◆ **RECORDS SHOWN**:
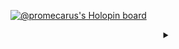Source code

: [![@promecarus's Holopin board](https://holopin.me/promecarus)](https://holopin.io/@promecarus)

<div align="center">
<details><summary></summary>We're no strangers to love<br>You know the rules and so do I (do I)<br>A full commitment's what I'm thinking of<br>You wouldn't get this from any other guy
<details><summary></summary>I just wanna tell you how I'm feeling<br>Gotta make you understand
<details><summary></summary>Never gonna give you up<br>Never gonna let you down<br>Never gonna run around and desert you<br>Never gonna make you cry<br>Never gonna say goodbye<br>Never gonna tell a lie and hurt you
<details><summary></summary>We've known each other for so long<br>Your heart's been aching, but you're too shy to say it (say it)<br>Inside, we both know what's been going on (going on)<br>We know the game and we're gonna play it
<details><summary></summary>And if you ask me how I'm feeling<br>Don't tell me you're too blind to see
<details><summary></summary>Never gonna give you up<br>Never gonna let you down<br>Never gonna run around and desert you<br>Never gonna make you cry<br>Never gonna say goodbye<br>Never gonna tell a lie and hurt you
<details><summary></summary>Never gonna give you up<br>Never gonna let you down<br>Never gonna run around and desert you<br>Never gonna make you cry<br>Never gonna say goodbye<br>Never gonna tell a lie and hurt you
<details><summary></summary>We've known each other for so long<br>Your heart's been aching, but you're too shy to say it (to say it)<br>Inside, we both know what's been going on (going on)<br>We know the game and we're gonna play it
<details><summary></summary>I just wanna tell you how I'm feeling<br>Gotta make you understand
<details><summary></summary>Never gonna give you up<br>Never gonna let you down<br>Never gonna run around and desert you<br>Never gonna make you cry<br>Never gonna say goodbye<br>Never gonna tell a lie and hurt you
<details><summary></summary>Never gonna give you up<br>Never gonna let you down<br>Never gonna run around and desert you<br>Never gonna make you cry<br>Never gonna say goodbye<br>Never gonna tell a lie and hurt you
<details><summary></summary>Never gonna give you up<br>Never gonna let you down<br>Never gonna run around and desert you<br>Never gonna make you cry<br>Never gonna say goodbye<br>Never gonna tell a lie and hurt you
</details>
</details>
</details>
</details>
</details>
</details>
</details>
</details>
</details>
</details>
</details>
</details>
</div>
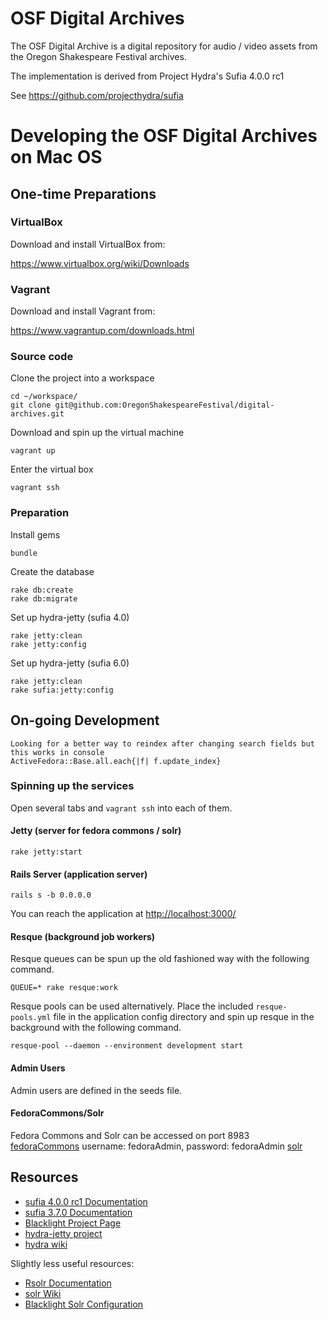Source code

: # OSF Digital Archives

The OSF Digital Archive is a digital repository for audio / video assets from the Oregon Shakespeare Festival archives.

The implementation is derived from Project Hydra's Sufia 4.0.0 rc1

See https://github.com/projecthydra/sufia

# Developing the OSF Digital Archives on Mac OS

## One-time Preparations

### VirtualBox

Download and install VirtualBox from:

https://www.virtualbox.org/wiki/Downloads

### Vagrant

Download and install Vagrant from:

https://www.vagrantup.com/downloads.html

### Source code

Clone the project into a workspace

    cd ~/workspace/
    git clone git@github.com:OregonShakespeareFestival/digital-archives.git

Download and spin up the virtual machine

    vagrant up

Enter the virtual box

    vagrant ssh

### Preparation

Install gems

    bundle

Create the database

    rake db:create
    rake db:migrate

Set up hydra-jetty (sufia 4.0)

    rake jetty:clean
    rake jetty:config

Set up hydra-jetty (sufia 6.0)

    rake jetty:clean
    rake sufia:jetty:config

## On-going Development
    
    Looking for a better way to reindex after changing search fields but this works in console
    ActiveFedora::Base.all.each{|f| f.update_index}

### Spinning up the services

Open several tabs and `vagrant ssh` into each of them.

#### Jetty (server for fedora commons / solr)

    rake jetty:start

#### Rails Server (application server)

    rails s -b 0.0.0.0

You can reach the application at [http://localhost:3000/](http://localhost:3000/)

#### Resque (background job workers)

Resque queues can be spun up the old fashioned way with the following command.

    QUEUE=* rake resque:work

Resque pools can be used alternatively. Place the included `resque-pools.yml` file in the application config directory and spin up resque in the background with the following command.

    resque-pool --daemon --environment development start

#### Admin Users
Admin users are defined in the seeds file.

#### FedoraCommons/Solr
Fedora Commons and Solr can be accessed on port 8983  
[fedoraCommons](http://localhost:8983/fedoraCommons) username: fedoraAdmin, password: fedoraAdmin
[solr](http://localhost:8983/solr)

## Resources

- [sufia 4.0.0 rc1 Documentation](https://github.com/projecthydra/sufia)
- [sufia 3.7.0 Documentation](http://rubydoc.info/gems/sufia/3.7.0/frames)
- [Blacklight Project Page](https://github.com/projectblacklight/blacklight)
- [hydra-jetty project](https://github.com/projecthydra/hydra-jetty)
- [hydra wiki](https://github.com/projecthydra/hydra/wiki)

Slightly less useful resources:

- [Rsolr Documentation](https://github.com/rsolr/rsolr)
- [solr Wiki](https://wiki.apache.org/solr/FrontPage)
- [Blacklight Solr Configuration](https://github.com/projectblacklight/blacklight/wiki/Solr-Configuration)
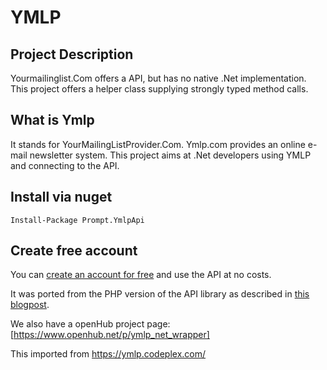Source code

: # YMLP

## Project Description
Yourmailinglist.Com offers a API, but has no native .Net implementation. This project offers a helper class supplying strongly typed method calls. 

## What is Ymlp
It stands for YourMailingListProvider.Com.  Ymlp.com provides an online e-mail newsletter system.  This project aims at .Net developers using YMLP and connecting to the API.  

## Install via nuget 

    Install-Package Prompt.YmlpApi

## Create free account
You can [create an account for free](http://ymlp.com?a=NXV1HS) and use the API at no costs.

It was ported from the PHP version of the API library as described in [this blogpost](http://blog.dampee.be/post.aspx?id=48b857fb-246f-4b4e-b5a0-2c572c9b5bb6).

We also have a openHub project page: [https://www.openhub.net/p/ymlp_net_wrapper]

This imported from https://ymlp.codeplex.com/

◆ **TASK**:
What you need to produce is an exact copy of the entries above, limited to the lines from the one with "## Resources" up to and including the one with "## Create free account", without pictures.

◆ **RESPONSE TO THE EXERCISE**:
## Resources

- [sufia 4.0.0 rc1 Documentation](https://github.com/projecthydra/sufia)
- [sufia 3.7.0 Documentation](http://rubydoc.info/gems/sufia/3.7.0/frames)
- [Blacklight Project Page](https://github.com/projectblacklight/blacklight)
- [hydra-jetty project](https://github.com/projecthydra/hydra-jetty)
- [hydra wiki](https://github.com/projecthydra/hydra/wiki)

Slightly less useful resources:

- [Rsolr Documentation](https://github.com/rsolr/rsolr)
- [solr Wiki](https://wiki.apache.org/solr/FrontPage)
- [Blacklight Solr Configuration](https://github.com/projectblacklight/blacklight/wiki/Solr-Configuration)
Source code

: # YMLP

## Project Description
Yourmailinglist.Com offers a API, but has no native .Net implementation. This project offers a helper class supplying strongly typed method calls. 

## What is Ymlp
It stands for YourMailingListProvider.Com.  Ymlp.com provides an online e-mail newsletter system.  This project aims at .Net developers using YMLP and connecting to the API.  

## Install via nuget 

    Install-Package Prompt.YmlpApi

## Create free account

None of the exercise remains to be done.